これは銃でもパチンコでも一緒のことで、親父の後を追いたがる俺に、最初で、最後の戒めと
なった。
人に銃を向ける物は人間ではない、と。
しかし現実に海賊をやっていれば、幾ら仲間が強いと言っても銃を向けられそのまま殺されることはあるだろう。
俺が弱いままでは何もならないのは確かなのだ。
婆さんは黙って下を向いた俺に淡々と話を続けた。
「銃を人に向ける奴は人じゃないんだ。だから海賊は人じゃない。
そんな奴らには一瞬でも躊躇しちゃいけない。それが出来るかい?
出来なきゃ仲間は死ぬよ。お前のせいで。」
それは俺の心の中で小さな棘のようにくすぶっていた疑問だ。
「でも俺の武器はこれだ。」
左手のパチンコ。ガキの頃から付き合ってきた俺が人に自慢できる数少ない物。細かい傷の一つ一つに覚えがある。

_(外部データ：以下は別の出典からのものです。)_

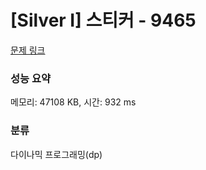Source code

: # [Silver I] 스티커 - 9465 

[문제 링크](https://www.acmicpc.net/problem/9465) 

### 성능 요약

메모리: 47108 KB, 시간: 932 ms

### 분류

다이나믹 프로그래밍(dp)

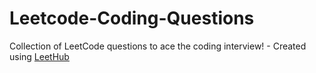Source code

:# Leetcode-Coding-Questions
Collection of LeetCode questions to ace the coding interview! - Created using [LeetHub](https://github.com/QasimWani/LeetHub)
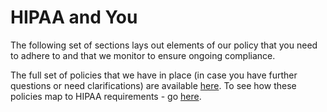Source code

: # HIPAA and You
The following set of sections lays out elements of our policy that you need to adhere to and that we monitor to ensure ongoing compliance.

The full set of policies that we have in place (in case you have further questions or need clarifications) are available [here](http://policy.provatahealth.io). To see how these policies map to HIPAA requirements - go [here](http://hipaa.provatahealth.io).

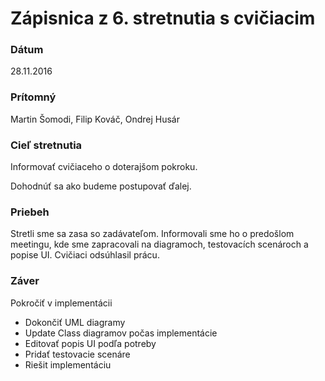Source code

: # Zápisnica z 6. stretnutia s cvičiacim

### Dátum
28.11.2016

### Prítomný
Martin Šomodi, Filip Kováč, Ondrej Husár

### Cieľ stretnutia
Informovať cvičiaceho o doterajšom pokroku. 

Dohodnúť sa ako budeme postupovať ďalej.

### Priebeh
Stretli sme sa zasa so zadávateľom. Informovali sme ho o predošlom meetingu, 
kde sme zapracovali na diagramoch, testovacích scenároch a popise UI. Cvičiaci odsúhlasil prácu.

### Záver
Pokročiť v implementácii

<ul>
<li>Dokončiť UML diagramy</li>
<li>Update Class diagramov počas implementácie</li>
<li>Editovať popis UI podľa potreby</li>
<li>Pridať testovacie scenáre</li>
<li>Riešit implementáciu</li>
</ul>

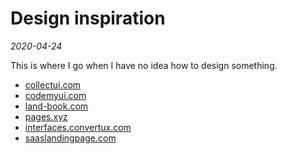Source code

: # Design inspiration

_2020-04-24_

This is where I go when I have no idea how to design something.

- [collectui.com](https://collectui.com/)
- [codemyui.com](https://codemyui.com/)
- [land-book.com](https://land-book.com/)
- [pages.xyz](https://www.pages.xyz/)
- [interfaces.convertux.com](https://interfaces.convertux.com/)
- [saaslandingpage.com](https://saaslandingpage.com/)
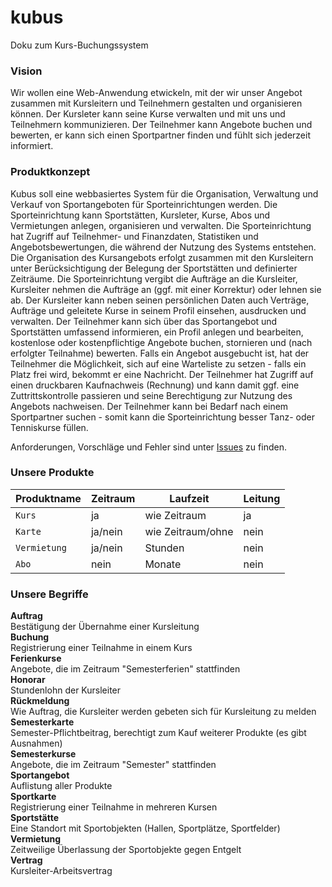 # kubus
Doku zum Kurs-Buchungssystem

### Vision
Wir wollen eine Web-Anwendung etwickeln, mit der wir unser Angebot zusammen mit Kursleitern und Teilnehmern gestalten und organisieren können. Der Kursleter kann seine Kurse verwalten und mit uns und Teilnehmern kommunizieren. Der Teilnehmer kann Angebote buchen und bewerten, er kann sich einen Sportpartner finden und fühlt sich jederzeit informiert. 

### Produktkonzept
Kubus soll eine webbasiertes System für die Organisation, Verwaltung und Verkauf von Sportangeboten für Sporteinrichtungen werden. Die Sporteinrichtung kann Sportstätten, Kursleter, Kurse, Abos und Vermietungen anlegen, organisieren und verwalten. Die Sporteinrichtung hat Zugriff auf Teilnehmer- und Finanzdaten, Statistiken und Angebotsbewertungen, die während der Nutzung des Systems entstehen. Die Organisation des Kursangebots erfolgt zusammen mit den Kursleitern unter Berücksichtigung der Belegung der Sportstätten und definierter Zeiträume. Die Sporteinrichtung vergibt die Aufträge an die Kursleiter, Kursleiter nehmen die Aufträge an (ggf. mit einer Korrektur) oder lehnen sie ab. Der Kursleiter kann neben seinen persönlichen Daten auch Verträge, Aufträge und geleitete Kurse in seinem Profil einsehen, ausdrucken und verwalten. Der Teilnehmer kann sich über das Sportangebot und Sportstätten umfassend informieren, ein Profil anlegen und bearbeiten, kostenlose oder kostenpflichtige Angebote buchen, stornieren und (nach erfolgter Teilnahme) bewerten. Falls ein Angebot ausgebucht ist, hat der Teilnehmer die Möglichkeit, sich auf eine Warteliste zu setzen - falls ein Platz frei wird, bekommt er eine Nachricht. Der Teilnehmer hat Zugriff auf einen druckbaren Kaufnachweis (Rechnung) und kann damit ggf. eine Zuttrittskontrolle passieren und seine Berechtigung zur Nutzung des Angebots nachweisen. Der Teilnehmer kann bei Bedarf nach einem Sportpartner suchen - somit kann die Sporteinrichtung besser Tanz- oder Tenniskurse füllen.

Anforderungen, Vorschläge und Fehler sind unter [Issues](https://github.com/robogito/kubus/issues) zu finden.  
### Unsere Produkte
|Produktname|Zeitraum|Laufzeit|Leitung|
|-----------|--------|--------|-------|
|`Kurs`|ja|wie Zeitraum|ja|
|`Karte`|ja/nein|wie Zeitraum/ohne|nein|
|`Vermietung`|ja/nein|Stunden|nein|
|`Abo`|nein|Monate|nein|

### Unsere Begriffe
**Auftrag**  
Bestätigung der Übernahme einer Kursleitung  
**Buchung**  
Registrierung einer Teilnahme in einem Kurs  
**Ferienkurse**  
Angebote, die im Zeitraum "Semesterferien" stattfinden  
**Honorar**  
Stundenlohn der Kursleiter  
**Rückmeldung**  
Wie Auftrag, die Kursleiter werden gebeten sich für Kursleitung zu melden  
**Semesterkarte**  
Semester-Pflichtbeitrag, berechtigt zum Kauf weiterer Produkte (es gibt Ausnahmen)  
**Semesterkurse**  
Angebote, die im Zeitraum "Semester" stattfinden  
**Sportangebot**  
Auflistung aller Produkte  
**Sportkarte**  
Registrierung einer Teilnahme in mehreren Kursen  
**Sportstätte**  
Eine Standort mit Sportobjekten (Hallen, Sportplätze, Sportfelder)  
**Vermietung**  
Zeitweilige Überlassung der Sportobjekte gegen Entgelt  
**Vertrag**  
Kursleiter-Arbeitsvertrag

人を殺したい訳じゃない。人を殺してでも突き進む道に俺は向かいたくない。
甘いかもしれないが、自分がやりたいことを自分の覚悟だけで出来る男になるために俺は海賊になったのだ。
「そらよ。」
パチンコを握ったままの俺を見ていた婆さんは一丁の銃と、弾の入ったケースを一抱え投げてよこした。
「だからいらねえって…」
「ふん!そんなことを言って家を飛び出したあげくに泣きついてきた馬鹿が昔居たのさ。
そのくせそいつにやった銃も、もうこれはいいと後で返してよこしやがった。
だからそれはあたしの物じゃない。弾も模擬弾さ。先に詰まっているのは木のチップだ。銀玉鉄砲みたいなもんだ。
使わないのはお前の勝手だが、使えないのは皆の迷惑だ。練習用に持っていきな。」
手の中には使い込まれて、握りがしっくりくる銃。微妙な手のグリップ感も不思議なくら
い俺にぴったり来る。
「使わないと言うのは簡単な事じゃない。けどそれ以前に使えないんじゃ更に意味がない
んだ。解るかいこの馬鹿っ鼻。」
思わずじっと顔を見つめた。厳母というのはこういう人を指すのだろうか。言葉の怖さや
顔の恐さ以上の暖かさを感じることが出来る。
「婆さん、優しいんだな。」
「ふん。その馬鹿っ顔のせいさ。馬鹿は皆同じ顔をしてるもんだ。」
婆さんが代金を受け取ってくれないので、模擬弾の分の言い値だけを置いて俺は店を出た。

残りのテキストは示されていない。